Ich bin Josephine, die neue Koordinatorin von Retina Suisse Youth

Josephine Hayley-Barker, Koordinatorin Retina Suisse Youth

Josephine im Skianzug mit Wanderstöcken und ihrem Führhund Quinto im Schnee.
Josephine mit ihrem Führhund Quinto

Hallo zusammen, mein Name ist Josephine Hayley-Barker, ich bin 24 Jahre alt und lebe von Geburt an mit einer Retinitis pigmentosa. Ich bin schon seit einigen Jahren Mitglied von Retina Suisse Youth – und habe nun die Ehre, die Leitung dieser Gruppe zu übernehmen.

Zurzeit studiere ich an der ZHAW in Winterthur angewandtes Recht. Das Knobeln an Fällen bereitet mir Freude, ebenso das Lernen. Durch das Studium lerne ich die Funktionen unseres Rechtssystems kennen und erkenne, wo dieses noch Lücken für Menschen mit Behinderungen aufweist.

An meiner Seite ist Quiro mein wundervoller Blindenführhund. Dank seiner Hilfe verliere ich in der grossen Menschenmenge an der Fachhochschule nicht die Orientierung und kollidiere nicht mit den vielen Mitstudentinnen und -studenten. Quiro und ich sind schon seit zwei Jahren ein Team und er führt mich immer gewissenhaft ins richtige Unterrichtszimmer.

In meiner Freizeit unternehme ich mit meinem Hund lange Spaziergänge im Wald, besuche die Kreativgruppe des SBV und beteilige mich an den Treffen von Retina Suisse Youth.
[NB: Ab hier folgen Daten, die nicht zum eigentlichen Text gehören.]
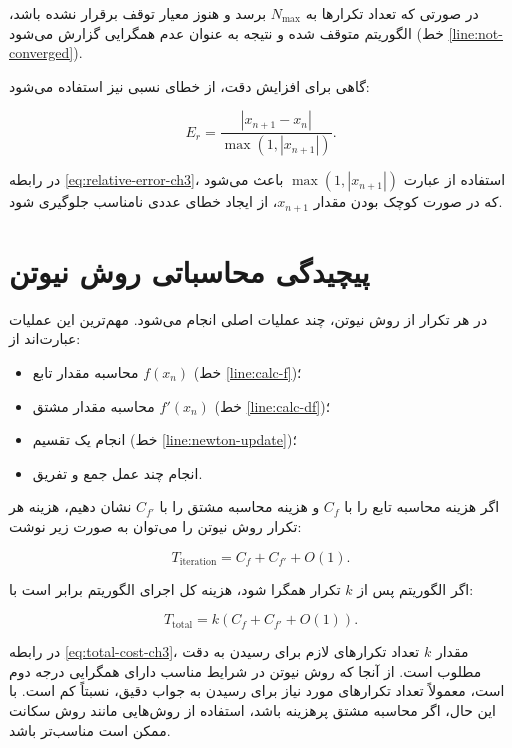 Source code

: در صورتی که تعداد تکرارها به \(N_{\max}\) برسد و هنوز معیار توقف برقرار نشده باشد، الگوریتم متوقف شده و نتیجه به عنوان عدم همگرایی گزارش می‌شود (خط \ref{line:not-converged}).

گاهی برای افزایش دقت، از خطای نسبی نیز استفاده می‌شود:

\begin{equation}
E_r=\frac{|x_{n+1}-x_n|}{\max(1,|x_{n+1}|)}.
\label{eq:relative-error-ch3}
\end{equation}

در رابطه \eqref{eq:relative-error-ch3}، استفاده از عبارت \(\max(1,|x_{n+1}|)\) باعث می‌شود که در صورت کوچک بودن مقدار \(x_{n+1}\)، از ایجاد خطای عددی نامناسب جلوگیری شود.

\section{پیچیدگی محاسباتی روش نیوتن}

در هر تکرار از روش نیوتن، چند عملیات اصلی انجام می‌شود. مهم‌ترین این عملیات عبارت‌اند از:

\begin{itemize}
    \item محاسبه مقدار تابع \(f(x_n)\) (خط \ref{line:calc-f})؛
    \item محاسبه مقدار مشتق \(f'(x_n)\) (خط \ref{line:calc-df})؛
    \item انجام یک تقسیم (خط \ref{line:newton-update})؛
    \item انجام چند عمل جمع و تفریق.
\end{itemize}

اگر هزینه محاسبه تابع را با \(C_f\) و هزینه محاسبه مشتق را با \(C_{f'}\) نشان دهیم، هزینه هر تکرار روش نیوتن را می‌توان به صورت زیر نوشت:

\begin{equation}
T_{\mathrm{iteration}}=C_f+C_{f'}+O(1).
\label{eq:iteration-cost-ch3}
\end{equation}

اگر الگوریتم پس از \(k\) تکرار همگرا شود، هزینه کل اجرای الگوریتم برابر است با:

\begin{equation}
T_{\mathrm{total}}=k(C_f+C_{f'}+O(1)).
\label{eq:total-cost-ch3}
\end{equation}

در رابطه \eqref{eq:total-cost-ch3}، مقدار \(k\) تعداد تکرارهای لازم برای رسیدن به دقت مطلوب است. از آنجا که روش نیوتن در شرایط مناسب دارای همگرایی درجه دوم است، معمولاً تعداد تکرارهای مورد نیاز برای رسیدن به جواب دقیق، نسبتاً کم است. با این حال، اگر محاسبه مشتق پرهزینه باشد، استفاده از روش‌هایی مانند روش سکانت ممکن است مناسب‌تر باشد.


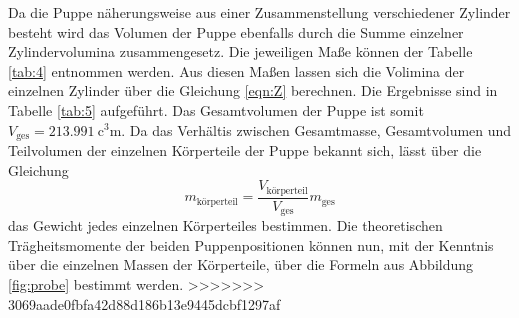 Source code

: Da die Puppe näherungsweise aus einer Zusammenstellung verschiedener Zylinder besteht wird das Volumen der Puppe ebenfalls durch die Summe einzelner Zylindervolumina zusammengesetz. Die jeweiligen Maße können der Tabelle \ref{tab:4} entnommen werden. Aus diesen Maßen lassen sich die Volimina der einzelnen Zylinder über die Gleichung \eqref{eqn:Z} berechnen. Die Ergebnisse sind in Tabelle \ref{tab:5} aufgeführt.
Das Gesamtvolumen der Puppe ist somit $V_{\text{ges}}=\SI{213.991}{\cubic\centi\m}$. 
Da das Verhältis zwischen Gesamtmasse, Gesamtvolumen und Teilvolumen der einzelnen Körperteile der Puppe bekannt sich, lässt über die Gleichung
\begin{equation}
    m_{\text{körperteil}}=\frac{V_{\text{körperteil}}}{V_{\text{ges}}}m_{\text{ges}}
\end{equation}
das Gewicht jedes einzelnen Körperteiles bestimmen. 
Die theoretischen Trägheitsmomente der beiden Puppenpositionen können nun, mit der Kenntnis über die einzelnen Massen der Körperteile, über die Formeln aus Abbildung \ref{fig:probe} bestimmt werden. 
>>>>>>> 3069aade0fbfa42d88d186b13e9445dcbf1297af

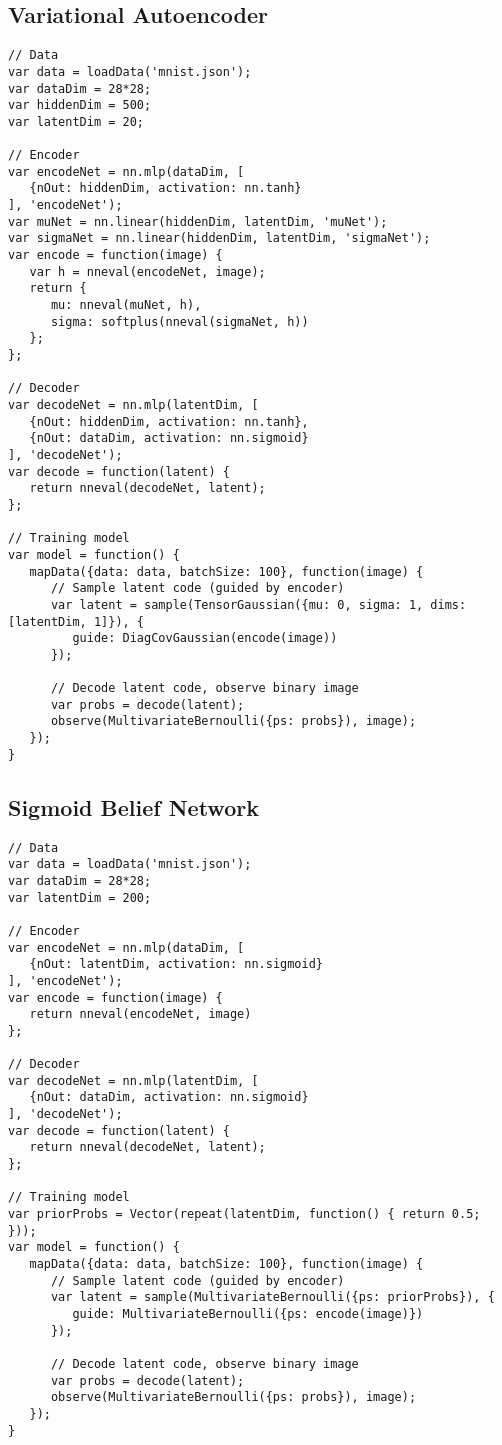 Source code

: \subsection{Variational Autoencoder}
\label{sec:appendix_code:vae}

\begin{lstlisting}
// Data
var data = loadData('mnist.json');
var dataDim = 28*28;
var hiddenDim = 500;
var latentDim = 20;

// Encoder
var encodeNet = nn.mlp(dataDim, [
   {nOut: hiddenDim, activation: nn.tanh}
], 'encodeNet');
var muNet = nn.linear(hiddenDim, latentDim, 'muNet');
var sigmaNet = nn.linear(hiddenDim, latentDim, 'sigmaNet');
var encode = function(image) {
   var h = nneval(encodeNet, image);
   return {
      mu: nneval(muNet, h),
      sigma: softplus(nneval(sigmaNet, h))
   };
};

// Decoder
var decodeNet = nn.mlp(latentDim, [
   {nOut: hiddenDim, activation: nn.tanh},
   {nOut: dataDim, activation: nn.sigmoid}
], 'decodeNet');
var decode = function(latent) {
   return nneval(decodeNet, latent);
};

// Training model
var model = function() {
   mapData({data: data, batchSize: 100}, function(image) {
      // Sample latent code (guided by encoder)
      var latent = sample(TensorGaussian({mu: 0, sigma: 1, dims: [latentDim, 1]}), {
         guide: DiagCovGaussian(encode(image))
      });

      // Decode latent code, observe binary image
      var probs = decode(latent);
      observe(MultivariateBernoulli({ps: probs}), image);
   });
}
\end{lstlisting}

\subsection{Sigmoid Belief Network}
\label{sec:appendix_code:sbn}

\begin{lstlisting}
// Data
var data = loadData('mnist.json');
var dataDim = 28*28;
var latentDim = 200;

// Encoder
var encodeNet = nn.mlp(dataDim, [
   {nOut: latentDim, activation: nn.sigmoid}
], 'encodeNet');
var encode = function(image) {
   return nneval(encodeNet, image)
};

// Decoder
var decodeNet = nn.mlp(latentDim, [
   {nOut: dataDim, activation: nn.sigmoid}
], 'decodeNet');
var decode = function(latent) {
   return nneval(decodeNet, latent);
};

// Training model
var priorProbs = Vector(repeat(latentDim, function() { return 0.5; }));
var model = function() {
   mapData({data: data, batchSize: 100}, function(image) {
      // Sample latent code (guided by encoder)
      var latent = sample(MultivariateBernoulli({ps: priorProbs}), {
         guide: MultivariateBernoulli({ps: encode(image)})
      });

      // Decode latent code, observe binary image
      var probs = decode(latent);
      observe(MultivariateBernoulli({ps: probs}), image);
   });
}
\end{lstlisting}


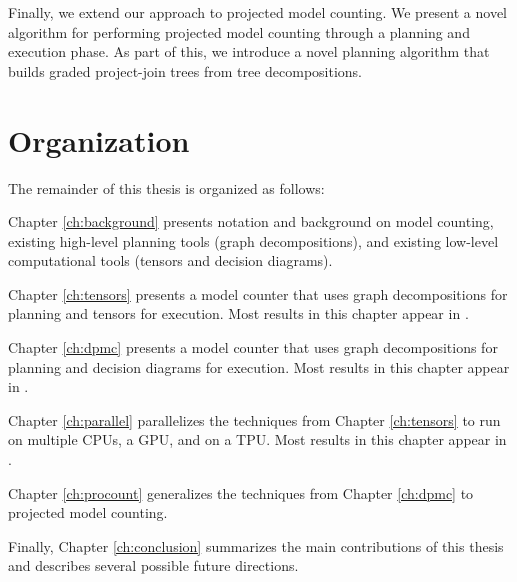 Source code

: Finally, we extend our approach to projected model counting. We present a novel algorithm for performing projected model counting through a planning and execution phase. As part of this, we introduce a novel planning algorithm that builds graded project-join trees from tree decompositions.

\section{Organization}
The remainder of this thesis is organized as follows:

Chapter \ref{ch:background} presents notation and background on model counting, existing high-level planning tools (graph decompositions), and existing low-level computational tools (tensors and decision diagrams). 

Chapter \ref{ch:tensors} presents a model counter  that uses graph decompositions for planning and tensors for execution. Most results in this chapter appear in \cite{DDV19}.

Chapter \ref{ch:dpmc} presents a model counter  that uses graph decompositions for planning and decision diagrams for execution. Most results in this chapter appear in \cite{dudek2020dpmc}.

Chapter \ref{ch:parallel} parallelizes the techniques from Chapter \ref{ch:tensors} to run on multiple CPUs, a GPU, and on a TPU. Most results in this chapter appear in \cite{dudek2020parallel}.

Chapter \ref{ch:procount} generalizes the techniques from Chapter \ref{ch:dpmc} to projected model counting.

Finally, Chapter \ref{ch:conclusion} summarizes the main contributions of this thesis and describes several possible future directions. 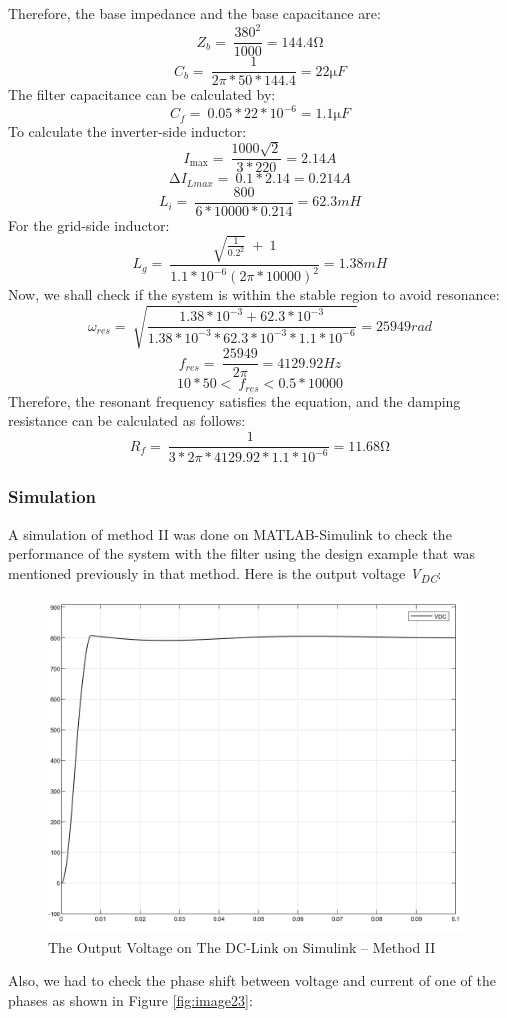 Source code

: \documentclass[12pt,a4paper]{book}
\begin{document}
Therefore, the base impedance and the base capacitance are:
\[Z_{b} = \ \frac{380^{2}}{1000} = 144.4\mathrm{\Omega}\]
\[C_{b} = \ \frac{1}{2\pi*50*144.4} = 22\mathrm{\mu}F\]
The filter capacitance can be calculated by:
\[C_{f} = \ 0.05*22*10^{- 6} = 1.1\mathrm{\mu}F\]
To calculate the inverter-side inductor:
\[I_{\max} = \ \frac{1000\sqrt{2}}{3*220} = 2.14A\]
\[{\mathrm{\Delta}I}_{Lmax} = \ 0.1*2.14 = 0.214A\]
\[L_{i} = \ \frac{800}{6*10000*0.214} = 62.3mH\]
For the grid-side inductor:
\[L_{g} = \ \frac{\sqrt{\frac{1}{{0.2}^{2}}}\  + \ 1}{1.1*10^{- 6}{(2\pi*10000)}^{2}} = 1.38mH\]
Now, we shall check if the system is within the stable region to avoid resonance:
\[\omega_{res} = \ \sqrt{\frac{1.38*10^{- 3} + 62.3*10^{- 3}}{1.38*10^{- 3}*62.3*10^{- 3}*1.1*10^{- 6}}} = 25949rad\]
\[f_{res} = \ \frac{25949}{2\pi} = 4129.92Hz\]
\[10*50 < \ f_{res} < 0.5*10000\]
Therefore, the resonant frequency satisfies the equation, and the damping resistance can be calculated as follows:
\[R_{f} = \ \frac{\ 1}{3*2\pi*4129.92*1.1*10^{- 6}} = 11.68\mathrm{\Omega}\]

\subsubsection{Simulation}
A simulation of method II was done on MATLAB-Simulink to check the performance of the system with the filter using the design example that was mentioned previously in that method. Here is the output voltage \emph{V\textsubscript{DC}}:

\begin{figure}[h!]
  \centering
  \includegraphics[width=11cm]{image22.png}
  \caption{The Output Voltage on The DC-Link on Simulink -- Method II}
  \label{fig:image22}
\end{figure}
Also, we had to check the phase shift between voltage and current of one of the phases as shown in Figure \ref{fig:image23}:
\end{document}
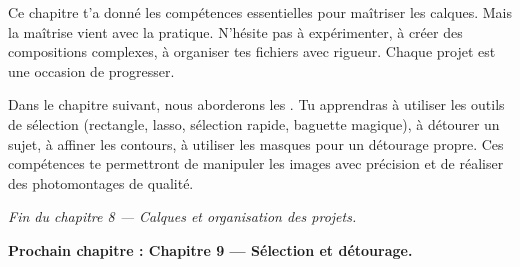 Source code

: Ce chapitre t'a donné les compétences essentielles pour maîtriser les calques. Mais la maîtrise vient avec la pratique. N'hésite pas à expérimenter, à créer des compositions complexes, à organiser tes fichiers avec rigueur. Chaque projet est une occasion de progresser.

Dans le chapitre suivant, nous aborderons les . Tu apprendras à utiliser les outils de sélection (rectangle, lasso, sélection rapide, baguette magique), à détourer un sujet, à affiner les contours, à utiliser les masques pour un détourage propre. Ces compétences te permettront de manipuler les images avec précision et de réaliser des photomontages de qualité.

\vspace{2em}

\begin{center}
\textit{Fin du chapitre 8 --- Calques et organisation des projets.}

\vspace{1em}

\textbf{Prochain chapitre : Chapitre 9 --- Sélection et détourage.}
\end{center}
Der Verlust meines Sehvermögens erschwerte mir die schulische Ausbildung. Und meine erste Lehrstelle musste ich abbrechen, um an der schweizerischen Fachstelle SIBU eine technische Grundausbildung für Sehbehinderte zu absolvieren. Anschliessend habe ich meine kaufmännische Ausbildung in einem geschützten Rahmen abgeschlossen. Dies aufgrund anfänglicher mangelnder Aufklärung an der ersten Arbeitsstelle.

Ich wurde mit vielen diversen Formen von Einschränkungen konfrontiert. Während meiner kaufmännischen Ausbildung habe ich einen sehr grossen Teil meines Sehvermögens verloren und musste auf eine komplette non-visuelle Arbeits- und Lebensweise umstellen.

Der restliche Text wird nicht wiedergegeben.